Source records
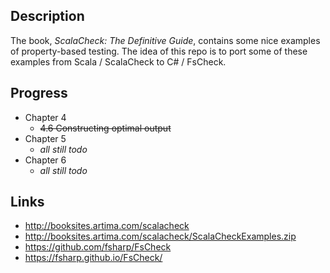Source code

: 
## Description

The book, _ScalaCheck: The Definitive Guide_, contains some nice examples
of property-based testing. The idea of this repo is to port some of these
examples from Scala / ScalaCheck to C# / FsCheck.

## Progress

* Chapter 4
    * ~~4.6 Constructing optimal output~~
* Chapter 5
	* _all still todo_ 
* Chapter 6 
	* _all still todo_ 

## Links

* http://booksites.artima.com/scalacheck
* http://booksites.artima.com/scalacheck/ScalaCheckExamples.zip
* https://github.com/fsharp/FsCheck
* https://fsharp.github.io/FsCheck/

■ **Assigned task**
Looking at the entries above, say how many lines contain the word "https". Only the number is wanted.

■ **Reply to the task**
2